I've been practicing my riding "control" in a pond in the woods right near my house. It's actually a great pond to learn in because it's only 2-3 feet on one end, and gradually gets deeper as you go towards the other end. The other end is 8-10ft. Not going there obviously. 

Anyway, I've been getting a little more brave this past week, and going a little deeper each day. Getting a feel for the bike and how it reacts in the deeper water. All was well until day before yesterday when I accidently rode into a drop off that instantly went from about 4 feet to at least 6.5 feet deep. My first reaction was panic, but i quickly regained my senses and tried to figure out my options. I've watched LOTS of videos on youtube of guys getting their quads deep, and watched closely how they control them in similar situations, so I did as much as i could remember as quickly as I could. I tried to throttle it slowly so that the rear tires would find the bottom and I was ok at first, but then bike suddenly started to tip to the right. Not sure why.. Uneven bottom maybe? I tried to jump over to the left side to bring it back up but it wasn't happening. (I'm only 5'6 135lbs) So I did the only thing I could and jumped in the water (drowned my brand new HTC inspire phone lol which i thought I left at home!) and literally had to swim for a few seconds and hold the right side of the quad up to keep it from swamping. It came VERY CLOSE to swamping. The water line was less than an inch from the top of my right snorkel. I finally found some ground under my feet and got it leaned back over.. 
However, I quickly realized I had a new problem. I was on my tippy toes,nose deep in water trying to guide the bike toward the shallower water and by this time it had floated to the top, which would have been great, except the rear end floated up much higher than the front, which in turn started to push the front end underwater and left me with basically NO control at all. At this point I had no idea what to do. I couldn't get on it because it would tip over, and i couldn't push the rear end down. I'm not sure if this was the RIGHT way to handle it, but what i ended up doing was putting it in 2wd and giving it gas, which brought the rear end back down and I hopped on and slowly crawled it out of the deep water. Needless to say, I went home after that and had to reboot my brain. lol 
I feel like I need to apologize again for the long post..
So here's my question. First, What is the best way to handle a tip over in deep water as soon as you feel it start to tip? Usually I just see guys move to the opposite side of the quad and that's all it takes. But I'm not 200lbs, so that doesn't exactly work out for me.. Am I just simply too small or is more about skill and technique? 
Secondly, Is it normal for the rear of the quad to float MUCH higher than the front? Is this because the bike is heavier in the front? Or is it because there's more air in the rear tires since they are wider than the front ones? Any way to correct this, or is it just considered normal? What tire pressure do you guys recommend when riding in deep water? 

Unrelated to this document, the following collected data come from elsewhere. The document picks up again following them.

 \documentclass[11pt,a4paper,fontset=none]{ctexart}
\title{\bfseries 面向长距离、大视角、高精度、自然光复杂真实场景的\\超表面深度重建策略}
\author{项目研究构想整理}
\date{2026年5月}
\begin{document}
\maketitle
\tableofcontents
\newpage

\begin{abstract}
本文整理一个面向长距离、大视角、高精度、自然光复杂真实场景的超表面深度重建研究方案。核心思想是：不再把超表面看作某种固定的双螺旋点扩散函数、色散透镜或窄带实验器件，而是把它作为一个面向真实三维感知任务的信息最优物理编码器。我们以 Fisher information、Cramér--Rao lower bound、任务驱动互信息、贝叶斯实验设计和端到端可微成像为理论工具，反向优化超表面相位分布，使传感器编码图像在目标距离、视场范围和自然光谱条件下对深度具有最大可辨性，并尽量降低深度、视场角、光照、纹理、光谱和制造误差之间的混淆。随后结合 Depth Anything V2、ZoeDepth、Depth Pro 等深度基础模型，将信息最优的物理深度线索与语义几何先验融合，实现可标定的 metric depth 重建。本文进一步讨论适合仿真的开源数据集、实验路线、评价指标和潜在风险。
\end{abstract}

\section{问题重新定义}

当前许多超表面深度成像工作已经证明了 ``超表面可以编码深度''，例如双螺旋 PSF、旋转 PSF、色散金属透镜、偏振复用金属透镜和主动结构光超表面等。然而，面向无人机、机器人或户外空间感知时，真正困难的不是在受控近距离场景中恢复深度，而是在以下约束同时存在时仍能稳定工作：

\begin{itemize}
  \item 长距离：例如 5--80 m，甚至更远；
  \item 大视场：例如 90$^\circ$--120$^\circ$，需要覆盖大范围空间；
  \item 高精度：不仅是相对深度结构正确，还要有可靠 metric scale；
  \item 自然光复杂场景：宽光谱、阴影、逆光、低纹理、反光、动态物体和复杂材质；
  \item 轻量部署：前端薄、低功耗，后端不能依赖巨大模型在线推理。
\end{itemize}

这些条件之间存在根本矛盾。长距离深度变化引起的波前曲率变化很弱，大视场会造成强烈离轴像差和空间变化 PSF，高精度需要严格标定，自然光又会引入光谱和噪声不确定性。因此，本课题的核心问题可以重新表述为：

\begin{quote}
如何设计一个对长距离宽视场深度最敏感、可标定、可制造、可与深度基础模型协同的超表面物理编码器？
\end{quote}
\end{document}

If you took the time to read this, I greatly appreciate it, and would love to hear any advice or any helpful tips you guys might be able to give. 
Thanks!


----------



## CBRSLIMT (Jul 2, 2012)

By the way, I'm from Hammond, Louisiana. If any of you live close by and want to bring your quad over and come school me, I've got a pretty good pond to play around in and a couple hundred acres of open field and trails that I've got permission by the owner to ride on right down the street.


----------



## bigblackbrute (Jun 3, 2009)

Im guessing u have the old school 29.5 and if u do and u have the wides on back it will float up everytime. I them on my brute when it was new and im about 6'6 and 330 and they would want to float with me. I had to run hardly no air at all in mine. Another thing about riding deep water is making the bike go wer u want to and the key to that is body english. U have to lean the opposite way u want to go and turn in the direction u want to go. Best thing to do in deep water is to get the front end up and use ur body to lean and make it go wer u want to. Its jus takes riding and pratice and watching other people ride also. O yea and another reason the brute will float up in the rear better than the front is cause u have a big ol gas tank back ther that works like a cork if its not most of the way full. Most all of us on hear have been doin this since we knee high and have learned all the tricks over the years. 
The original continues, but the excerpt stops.